**** Supplied entries
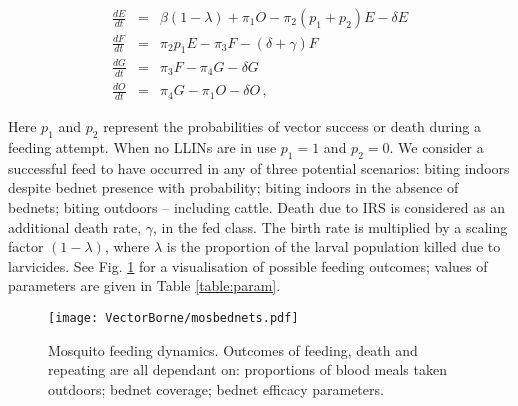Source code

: \begin{eqnarray}
\frac{dE}{dt} &=& \beta(1-\lambda) + \pi_1O - \pi_2(p_1+p_2)E -\delta E \\
\frac{dF}{dt} &=& \pi_2p_1E - \pi_3 F - (\delta+\gamma)F \\
\frac{dG}{dt} &=& \pi_3F - \pi_4G - \delta G \\
\frac{dO}{dt} &=& \pi_4G - \pi_1O - \delta O \,,
\label{eqn:ODE}
\end{eqnarray}

Here $p_1$ and $p_2$ represent the probabilities of vector success or death during a feeding attempt. When no LLINs are in use $p_1=1$ and $p_2=0$. We consider a successful feed to have occurred in any of three potential scenarios: biting indoors despite bednet presence with probability; biting indoors in the absence of bednets; biting outdoors -- including cattle. Death due to IRS is considered as an additional death rate, $\gamma$, in the fed class. The birth rate is multiplied by a scaling factor $(1-\lambda)$, where $\lambda$ is the proportion of the larval population killed due to larvicides. See Fig. \ref{fig:diag_vec} for a visualisation of possible feeding outcomes; values of parameters are given in Table \ref{table:param}. 

\begin{figure}[h]
\begin{center}
\texttt{[image: VectorBorne/mosbednets.pdf]}
\caption{Mosquito feeding dynamics. Outcomes of feeding, death and repeating are all dependant on: proportions of blood meals taken outdoors; bednet coverage; bednet efficacy parameters.}
\label{fig:diag_vec}
\end{center}
\end{figure}

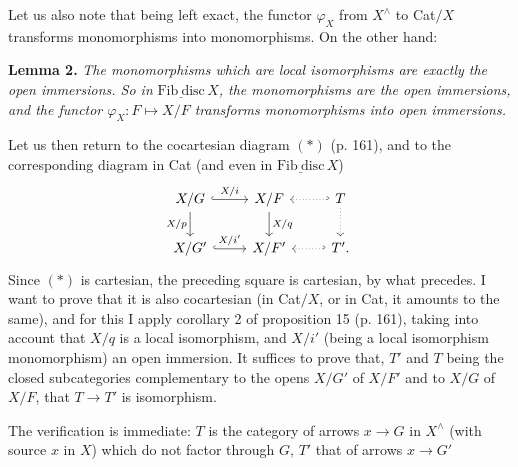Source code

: \documentclass[11pt]{article}
\newcommand{\msp}[1]{\marginpar{\footnotesize [#1]}}
\newcommand{\Fibdisc}{\underline{\mathrm{Fib\ disc}}}
\begin{document}
\msp{page 165}
Let us also note that being left exact, the functor $\varphi_X$ from $X^{\wedge}$ to Cat$/X$ transforms monomorphisms into monomorphisms. On the other hand:

\textbf{Lemma 2.} \textit{The monomorphisms which are local isomorphisms are exactly the open immersions. So in} $\Fibdisc\, X$\textit{, the monomorphisms are the open immersions, and the functor $\varphi_X : F \longmapsto X/F$ transforms monomorphisms into open immersions.}

Let us then return to the cocartesian diagram $(*)$ (p. 161), and to the corresponding diagram in Cat (and even in $\Fibdisc\, X$)
\[
\begin{tikzcd}
X/G \ar[r, hook, "X/i"] \ar[d, "X/p"'] & X/F \ar[d, "X/q"] & T \ar[l, hook', dotted] \ar[d, dotted] \\
X/G' \ar[r, hook, "X/i'"] & X/F' & T'. \ar[l, hook', dotted]
\end{tikzcd}
\]
Since $(*)$ is cartesian, the preceding square is cartesian, by what precedes. I want to prove that it is also cocartesian
\msp{page 166}
(in Cat$/X$, or in Cat, it amounts to the same), and for this I apply corollary 2 of proposition 15 (p. 161), taking into account that $X/q$ is a local isomorphism, and $X/i'$ (being a local isomorphism monomorphism) an open immersion. It suffices to prove that, $T'$ and $T$ being the closed subcategories complementary to the opens $X/G'$ of $X/F'$ and to $X/G$ of $X/F$, that $T \longrightarrow T'$ is isomorphism.

{\small} %

The verification is immediate: $T$ is the category of arrows $x \longrightarrow G$ in $X^{\wedge}$ (with source $x$ in $X$) which do not factor through $G$, $T'$ that of arrows $x \longrightarrow G'$
\end{document}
********
* What you will do
From the first record to the last, print everything again exactly, without pictures.

* Output of the task
Source code

: \begin{eqnarray}
\frac{dE}{dt} &=& \beta(1-\lambda) + \pi_1O - \pi_2(p_1+p_2)E -\delta E \\
\frac{dF}{dt} &=& \pi_2p_1E - \pi_3 F - (\delta+\gamma)F \\
\frac{dG}{dt} &=& \pi_3F - \pi_4G - \delta G \\
\frac{dO}{dt} &=& \pi_4G - \pi_1O - \delta O \,,
\label{eqn:ODE}
\end{eqnarray}

Here $p_1$ and $p_2$ represent the probabilities of vector success or death during a feeding attempt. When no LLINs are in use $p_1=1$ and $p_2=0$. We consider a successful feed to have occurred in any of three potential scenarios: biting indoors despite bednet presence with probability; biting indoors in the absence of bednets; biting outdoors -- including cattle. Death due to IRS is considered as an additional death rate, $\gamma$, in the fed class. The birth rate is multiplied by a scaling factor $(1-\lambda)$, where $\lambda$ is the proportion of the larval population killed due to larvicides. See Fig. \ref{fig:diag_vec} for a visualisation of possible feeding outcomes; values of parameters are given in Table \ref{table:param}. 

\begin{figure}[h]
\begin{center}
\texttt{[image: VectorBorne/mosbednets.pdf]}
\caption{Mosquito feeding dynamics. Outcomes of feeding, death and repeating are all dependant on: proportions of blood meals taken outdoors; bednet coverage; bednet efficacy parameters.}
\label{fig:diag_vec}
\end{center}
\end{figure}

Source code

: \documentclass[11pt]{article}
\newcommand{\msp}[1]{\marginpar{\footnotesize [#1]}}
\newcommand{\Fibdisc}{\underline{\mathrm{Fib\ disc}}}
\begin{document}
\msp{page 165}
Let us also note that being left exact, the functor $\varphi_X$ from $X^{\wedge}$ to Cat$/X$ transforms monomorphisms into monomorphisms. On the other hand:

\textbf{Lemma 2.} \textit{The monomorphisms which are local isomorphisms are exactly the open immersions. So in} $\Fibdisc\, X$\textit{, the monomorphisms are the open immersions, and the functor $\varphi_X : F \longmapsto X/F$ transforms monomorphisms into open immersions.}

Let us then return to the cocartesian diagram $(*)$ (p. 161), and to the corresponding diagram in Cat (and even in $\Fibdisc\, X$)
\[
\begin{tikzcd}
X/G \ar[r, hook, "X/i"] \ar[d, "X/p"'] & X/F \ar[d, "X/q"] & T \ar[l, hook', dotted] \ar[d, dotted] \\
X/G' \ar[r, hook, "X/i'"] & X/F' & T'. \ar[l, hook', dotted]
\end{tikzcd}
\]
Since $(*)$ is cartesian, the preceding square is cartesian, by what precedes. I want to prove that it is also cocartesian
\msp{page 166}
(in Cat$/X$, or in Cat, it amounts to the same), and for this I apply corollary 2 of proposition 15 (p. 161), taking into account that $X/q$ is a local isomorphism, and $X/i'$ (being a local isomorphism monomorphism) an open immersion. It suffices to prove that, $T'$ and $T$ being the closed subcategories complementary to the opens $X/G'$ of $X/F'$ and to $X/G$ of $X/F$, that $T \longrightarrow T'$ is isomorphism.

{\small} %

The verification is immediate: $T$ is the category of arrows $x \longrightarrow G$ in $X^{\wedge}$ (with source $x$ in $X$) which do not factor through $G$, $T'$ that of arrows $x \longrightarrow G'$
\end{document}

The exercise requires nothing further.